I have read the revised version of the manuscript and the response to my comments. I appreacite authors explanations to my comments and most of them were meant as the guides for their future studies as I realized that now "when the paper is under peer-review" it is difficult to enroll new patients matched to the NVAF group. As they state, limitations are mentioned in the limitations, multivariate modelling was performed, thus these comments I accept as answered.

However, in the abstract, author state "We aimed to evaluate a range of inflammatory parameters in individuals with nonvalvular AF (NVAF) as potential disease biomarkers" - I thereby ask authors again, to provide (even as a supplementary material) the sensitivity and specificity analysis for their newly identified biomarkers, OR delete the statement about the biomarkers from the abstract (and thorough the manuscript) and focus the manuscript solely on identification of novel inflammatory markers potentialy involved in the pathophysiology of NVAF, which I believe is more suitable, based on the study desing and identification of IP-10.
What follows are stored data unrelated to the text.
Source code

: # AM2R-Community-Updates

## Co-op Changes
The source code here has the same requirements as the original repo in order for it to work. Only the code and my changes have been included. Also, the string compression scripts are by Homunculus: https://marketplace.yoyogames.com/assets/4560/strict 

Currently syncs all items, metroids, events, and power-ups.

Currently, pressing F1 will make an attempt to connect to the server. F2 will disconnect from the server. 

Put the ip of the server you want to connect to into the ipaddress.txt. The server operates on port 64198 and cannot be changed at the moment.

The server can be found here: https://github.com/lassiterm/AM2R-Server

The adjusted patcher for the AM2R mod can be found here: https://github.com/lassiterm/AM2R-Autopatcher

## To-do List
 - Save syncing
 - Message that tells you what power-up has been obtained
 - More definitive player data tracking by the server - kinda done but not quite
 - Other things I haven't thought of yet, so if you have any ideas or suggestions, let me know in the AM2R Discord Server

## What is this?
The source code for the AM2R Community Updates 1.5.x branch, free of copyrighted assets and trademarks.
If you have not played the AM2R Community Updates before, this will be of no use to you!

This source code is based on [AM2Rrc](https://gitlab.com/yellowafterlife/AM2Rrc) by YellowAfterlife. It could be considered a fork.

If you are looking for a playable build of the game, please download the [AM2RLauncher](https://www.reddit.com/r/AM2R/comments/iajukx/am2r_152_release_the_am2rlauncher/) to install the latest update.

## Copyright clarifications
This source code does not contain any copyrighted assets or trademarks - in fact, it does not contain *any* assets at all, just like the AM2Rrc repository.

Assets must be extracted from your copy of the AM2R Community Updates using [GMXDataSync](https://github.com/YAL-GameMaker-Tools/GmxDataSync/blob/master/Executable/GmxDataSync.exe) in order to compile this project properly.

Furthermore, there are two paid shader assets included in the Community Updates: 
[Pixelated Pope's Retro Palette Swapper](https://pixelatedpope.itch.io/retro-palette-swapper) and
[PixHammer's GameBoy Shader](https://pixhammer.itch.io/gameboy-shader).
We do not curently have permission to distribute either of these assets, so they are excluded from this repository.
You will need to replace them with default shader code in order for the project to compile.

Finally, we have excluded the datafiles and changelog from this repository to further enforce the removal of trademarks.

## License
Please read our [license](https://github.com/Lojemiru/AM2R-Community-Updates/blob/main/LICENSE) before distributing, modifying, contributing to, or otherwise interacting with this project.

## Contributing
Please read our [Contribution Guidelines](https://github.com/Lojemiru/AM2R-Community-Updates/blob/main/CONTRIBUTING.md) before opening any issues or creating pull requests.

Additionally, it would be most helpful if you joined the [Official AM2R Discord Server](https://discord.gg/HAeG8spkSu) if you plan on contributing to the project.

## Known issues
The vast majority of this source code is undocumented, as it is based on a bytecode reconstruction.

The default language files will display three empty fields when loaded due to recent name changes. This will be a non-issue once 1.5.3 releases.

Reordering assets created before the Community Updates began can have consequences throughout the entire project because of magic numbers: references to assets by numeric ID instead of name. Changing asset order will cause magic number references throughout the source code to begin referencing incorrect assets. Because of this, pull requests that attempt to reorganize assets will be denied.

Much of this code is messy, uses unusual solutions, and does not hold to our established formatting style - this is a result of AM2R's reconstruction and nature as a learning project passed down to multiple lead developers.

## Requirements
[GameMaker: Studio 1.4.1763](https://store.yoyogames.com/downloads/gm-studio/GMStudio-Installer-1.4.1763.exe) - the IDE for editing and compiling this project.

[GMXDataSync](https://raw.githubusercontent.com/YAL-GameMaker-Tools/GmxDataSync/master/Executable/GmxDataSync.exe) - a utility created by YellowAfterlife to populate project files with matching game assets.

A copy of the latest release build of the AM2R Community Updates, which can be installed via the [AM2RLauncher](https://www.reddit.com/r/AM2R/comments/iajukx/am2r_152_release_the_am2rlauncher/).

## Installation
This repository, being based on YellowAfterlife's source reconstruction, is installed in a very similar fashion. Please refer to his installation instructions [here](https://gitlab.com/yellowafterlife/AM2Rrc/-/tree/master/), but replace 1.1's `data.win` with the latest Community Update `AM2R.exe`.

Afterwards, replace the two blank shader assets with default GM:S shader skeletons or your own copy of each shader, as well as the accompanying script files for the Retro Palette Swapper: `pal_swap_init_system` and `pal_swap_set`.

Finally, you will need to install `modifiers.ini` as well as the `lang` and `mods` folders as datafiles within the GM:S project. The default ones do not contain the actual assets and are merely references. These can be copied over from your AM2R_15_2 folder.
Further, after repeated reading of the manuscript, I would like to ask authors to comment on statistics as they only state that T-test and Mann-Whitney test were used based on data distribution. However, after detailed study of the graphs, it is obvious, that some individuals in some parameters were exploiting something called "far values" (even in Figure 1, part G, IP-10 levels vere very high in 1 patients in non-NVAF group and in several patients of NVAF group) - I would like to know whether for the statistical purposes, the "far values" were extrapolated or removed, as these far values may totally alter the results and mentioned test may not be suitable (they may not work), if far values are present.

Thank you for considering my further comments.

Author Response

We thank the reviewer´s first comment and agree the expression “as potential disease biomarker” must be deleted/changed from the manuscript. Actually, this should have been be done by the first round of this review process.

As for the second reviewer´s comment, outliers were not extrapolated or removed from analyses. Instead, we used a nonparametric (Mann-Whitney) test to assess differences between groups. Nonparametric tests are ranks based, i.e., the relative position of an individual compared to others, and they are not affected by extreme values. In other words, ranks and medians are more robust to outliers.

First, the Shapiro-Wilk normality test was used to test the normality of data. We used the Student’s t-test if the data followed a normal distribution and the Mann–Whitney U test if the data were determined not to follow a normal distribution (as described in page 4, Methods section, 2.5 Statistical Analysis). T-test was used to test the group differences regarding total cholesterol, LDL, and HDL levels (table 1). All the other variables (including biomarker levels) were determined not to follow a normal distribution. As duly observed by the reviewer, biomarker data were skewed. Therefore, the Mann–Whitney U test was used to test group differences in all biomarkers (please see figure captions), and outliers were not removed.